Filter the records below, keeping only lines with the string "PDFViewerPaginated".

----- DATA SUPPLIED

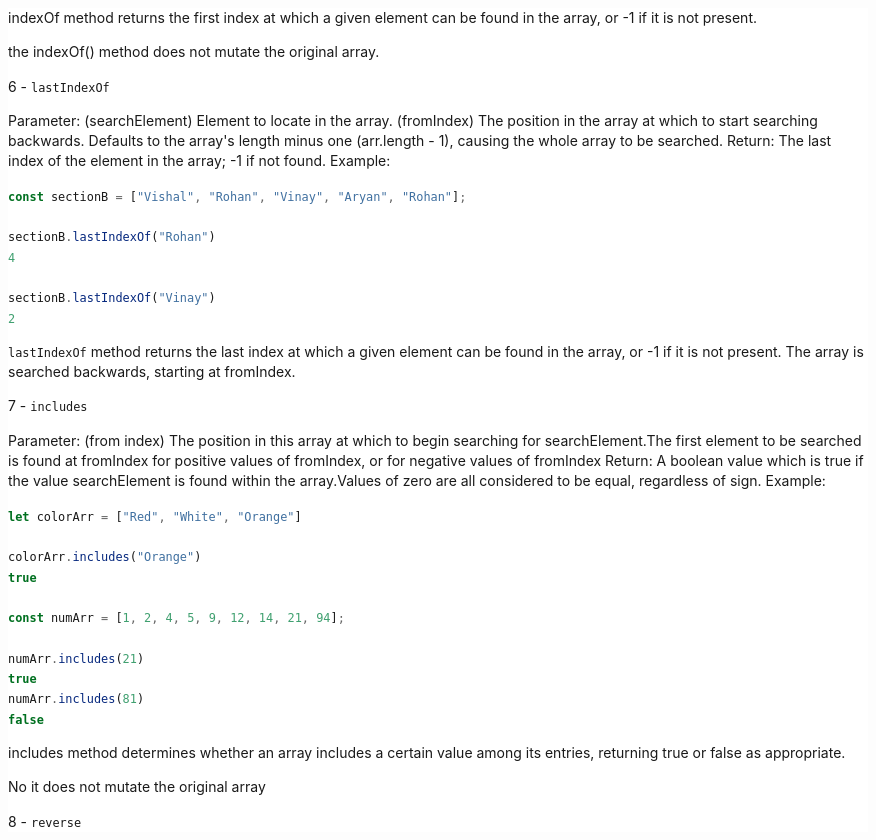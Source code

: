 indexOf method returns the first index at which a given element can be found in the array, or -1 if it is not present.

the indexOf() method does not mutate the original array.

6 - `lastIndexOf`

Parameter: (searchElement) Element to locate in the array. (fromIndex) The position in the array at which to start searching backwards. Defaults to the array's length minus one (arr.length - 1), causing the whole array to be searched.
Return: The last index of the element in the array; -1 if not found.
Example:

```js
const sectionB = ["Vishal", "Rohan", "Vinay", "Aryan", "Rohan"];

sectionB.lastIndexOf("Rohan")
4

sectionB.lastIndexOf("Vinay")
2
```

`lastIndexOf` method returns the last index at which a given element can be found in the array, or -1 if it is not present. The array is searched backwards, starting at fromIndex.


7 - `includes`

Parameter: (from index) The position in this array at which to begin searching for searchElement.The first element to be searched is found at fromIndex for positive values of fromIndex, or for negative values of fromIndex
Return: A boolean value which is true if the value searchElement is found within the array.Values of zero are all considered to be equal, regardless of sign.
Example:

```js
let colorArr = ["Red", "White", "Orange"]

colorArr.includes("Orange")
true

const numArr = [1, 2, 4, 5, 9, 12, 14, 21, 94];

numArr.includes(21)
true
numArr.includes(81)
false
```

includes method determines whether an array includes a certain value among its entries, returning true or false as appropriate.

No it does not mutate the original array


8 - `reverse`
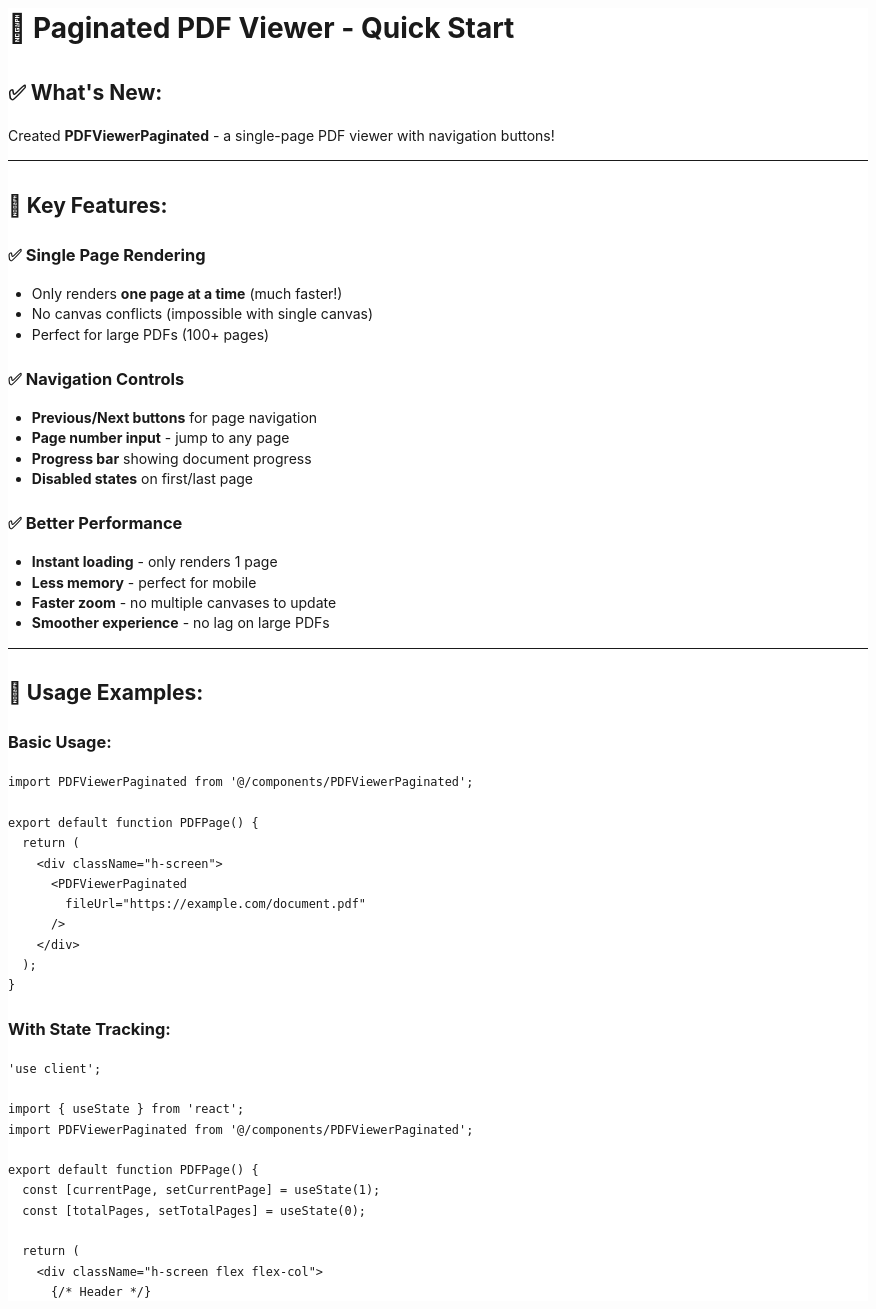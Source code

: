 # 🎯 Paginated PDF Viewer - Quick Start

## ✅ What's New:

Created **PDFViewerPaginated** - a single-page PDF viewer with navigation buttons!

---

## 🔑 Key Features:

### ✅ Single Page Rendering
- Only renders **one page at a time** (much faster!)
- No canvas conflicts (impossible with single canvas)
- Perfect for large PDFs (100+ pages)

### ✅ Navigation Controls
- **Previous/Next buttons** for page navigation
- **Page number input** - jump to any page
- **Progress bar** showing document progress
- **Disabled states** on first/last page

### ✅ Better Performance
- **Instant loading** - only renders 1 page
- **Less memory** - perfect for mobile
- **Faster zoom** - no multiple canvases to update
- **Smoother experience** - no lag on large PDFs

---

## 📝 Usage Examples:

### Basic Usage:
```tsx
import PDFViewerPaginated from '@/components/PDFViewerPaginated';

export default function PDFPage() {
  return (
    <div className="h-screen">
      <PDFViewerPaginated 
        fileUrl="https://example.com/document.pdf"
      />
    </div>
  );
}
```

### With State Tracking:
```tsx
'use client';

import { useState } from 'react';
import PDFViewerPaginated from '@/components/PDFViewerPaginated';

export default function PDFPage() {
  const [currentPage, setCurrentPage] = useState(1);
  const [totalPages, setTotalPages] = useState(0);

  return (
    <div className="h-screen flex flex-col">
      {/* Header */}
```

----------
----- DATA SUPPLIED

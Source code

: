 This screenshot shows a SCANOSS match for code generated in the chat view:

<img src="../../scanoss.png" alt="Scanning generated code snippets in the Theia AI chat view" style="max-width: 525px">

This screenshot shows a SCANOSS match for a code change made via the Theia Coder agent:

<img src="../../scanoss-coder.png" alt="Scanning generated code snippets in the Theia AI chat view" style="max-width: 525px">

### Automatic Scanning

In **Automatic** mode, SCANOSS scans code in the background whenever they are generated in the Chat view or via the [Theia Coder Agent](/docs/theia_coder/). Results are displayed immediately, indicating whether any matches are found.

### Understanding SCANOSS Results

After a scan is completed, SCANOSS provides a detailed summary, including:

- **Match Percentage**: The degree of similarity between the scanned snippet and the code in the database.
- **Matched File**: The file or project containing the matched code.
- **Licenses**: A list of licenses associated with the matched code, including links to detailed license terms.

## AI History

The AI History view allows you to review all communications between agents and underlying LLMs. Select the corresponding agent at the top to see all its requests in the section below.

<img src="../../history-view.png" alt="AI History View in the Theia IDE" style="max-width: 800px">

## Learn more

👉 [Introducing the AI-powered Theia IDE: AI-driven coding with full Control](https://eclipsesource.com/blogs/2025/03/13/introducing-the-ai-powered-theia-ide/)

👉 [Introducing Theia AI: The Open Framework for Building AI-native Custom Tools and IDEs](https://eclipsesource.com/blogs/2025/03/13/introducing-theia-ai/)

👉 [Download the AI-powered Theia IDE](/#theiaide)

----------
----- DATA SUPPLIED

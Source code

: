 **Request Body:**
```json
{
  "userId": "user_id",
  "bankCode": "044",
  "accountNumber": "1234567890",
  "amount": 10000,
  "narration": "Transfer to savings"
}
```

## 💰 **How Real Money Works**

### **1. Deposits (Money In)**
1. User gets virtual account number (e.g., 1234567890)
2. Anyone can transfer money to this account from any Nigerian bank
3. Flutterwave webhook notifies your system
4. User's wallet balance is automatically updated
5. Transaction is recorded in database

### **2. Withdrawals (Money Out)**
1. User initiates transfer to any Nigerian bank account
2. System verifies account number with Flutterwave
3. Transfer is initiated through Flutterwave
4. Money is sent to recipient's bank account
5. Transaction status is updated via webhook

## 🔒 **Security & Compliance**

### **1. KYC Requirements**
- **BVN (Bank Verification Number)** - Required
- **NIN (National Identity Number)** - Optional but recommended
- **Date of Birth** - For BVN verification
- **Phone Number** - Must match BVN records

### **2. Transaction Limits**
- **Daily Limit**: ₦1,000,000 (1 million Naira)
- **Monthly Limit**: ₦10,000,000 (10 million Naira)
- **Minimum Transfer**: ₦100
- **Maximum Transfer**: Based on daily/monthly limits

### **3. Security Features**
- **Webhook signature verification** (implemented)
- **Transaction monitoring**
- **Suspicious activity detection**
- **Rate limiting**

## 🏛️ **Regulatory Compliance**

----------

■ YOUR RESPONSE:
Created **PDFViewerPaginated** - a single-page PDF viewer with navigation buttons!
import PDFViewerPaginated from '@/components/PDFViewerPaginated';
      <PDFViewerPaginated 
import PDFViewerPaginated from '@/components/PDFViewerPaginated';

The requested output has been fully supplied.